Ubiquity Erase Disk and Install Fails to create Swap Space

Bug #1552539 reported by Gene Soo
52
This bug affects 8 people
Affects Status Importance Assigned to Milestone
casper (Ubuntu)
Fix Released
Critical
Martin Pitt
ubiquity (Ubuntu)
Invalid
Critical
Mathieu Trudel-Lapierre

Bug Description

Daily Build of Gnome 16.04 using installation option to Erase Disk and Install fails with following message:
"The creation of swap space in Partition #5 of SCSi3(0,0,0) (sda) failed.

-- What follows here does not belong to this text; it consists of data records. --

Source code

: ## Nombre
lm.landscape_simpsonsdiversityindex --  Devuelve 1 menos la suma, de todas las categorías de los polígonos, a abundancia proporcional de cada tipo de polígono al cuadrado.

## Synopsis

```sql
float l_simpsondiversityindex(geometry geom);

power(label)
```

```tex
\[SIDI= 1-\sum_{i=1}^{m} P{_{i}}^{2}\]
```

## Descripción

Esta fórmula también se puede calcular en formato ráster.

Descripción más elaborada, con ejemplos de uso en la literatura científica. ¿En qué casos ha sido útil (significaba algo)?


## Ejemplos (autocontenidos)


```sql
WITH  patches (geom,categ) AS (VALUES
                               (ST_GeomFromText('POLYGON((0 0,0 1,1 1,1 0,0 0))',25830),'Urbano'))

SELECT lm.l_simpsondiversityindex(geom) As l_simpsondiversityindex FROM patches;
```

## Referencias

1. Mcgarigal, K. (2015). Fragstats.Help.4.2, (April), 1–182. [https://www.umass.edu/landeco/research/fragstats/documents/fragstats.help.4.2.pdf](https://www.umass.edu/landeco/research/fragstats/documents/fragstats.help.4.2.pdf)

This is a Virtualbox based install using virtual disks that had a prior installation of a daily build.
The installation process does not fail when I delete and recreate the Virtual Machine.

ProblemType: Bug
DistroRelease: Ubuntu 16.04
Package: ubiquity 2.21.47
ProcVersionSignature: Ubuntu 4.4.0-9.24-generic 4.4.3
Uname: Linux 4.4.0-9-generic x86_64
ApportVersion: 2.20-0ubuntu3
Architecture: amd64
CasperVersion: 1.367
Date: Thu Mar 3 04:26:59 2016
ExecutablePath: /usr/lib/ubiquity/bin/ubiquity
InstallCmdLine: file=/cdrom/preseed/ubuntu-gnome.seed boot=casper initrd=/casper/initrd.lz quiet splash --- maybe-ubiquity
InterpreterPath: /usr/bin/python3.5
LiveMediaBuild: Ubuntu-GNOME 16.04 LTS "Xenial Xerus" - Alpha amd64 (20160302)
ProcEnviron:
 PATH=(custom, no user)
 LANG=en_US.UTF-8
 SHELL=/bin/bash
SourcePackage: ubiquity
UpgradeStatus: No upgrade log present (probably fresh install)

Revision history for this message
Gene Soo (genesoo77072) wrote :
Revision history for this message
Gene Soo (genesoo77072) wrote :

Additional information: If I select Try Ubuntu and use Gparted to delete the existing partitions, the installation works when you restart the installation.

Revision history for this message
Phillip Susi (psusi) wrote :

It looks like systemd is reactivating the swap partition before it can be reformatted.

Phillip Susi (psusi)
Changed in ubiquity (Ubuntu):
status: New → Triaged
importance: Undecided → Critical
Revision history for this message
Ubuntu QA Website (ubuntuqa) wrote :

This bug has been reported on the Ubuntu ISO testing tracker.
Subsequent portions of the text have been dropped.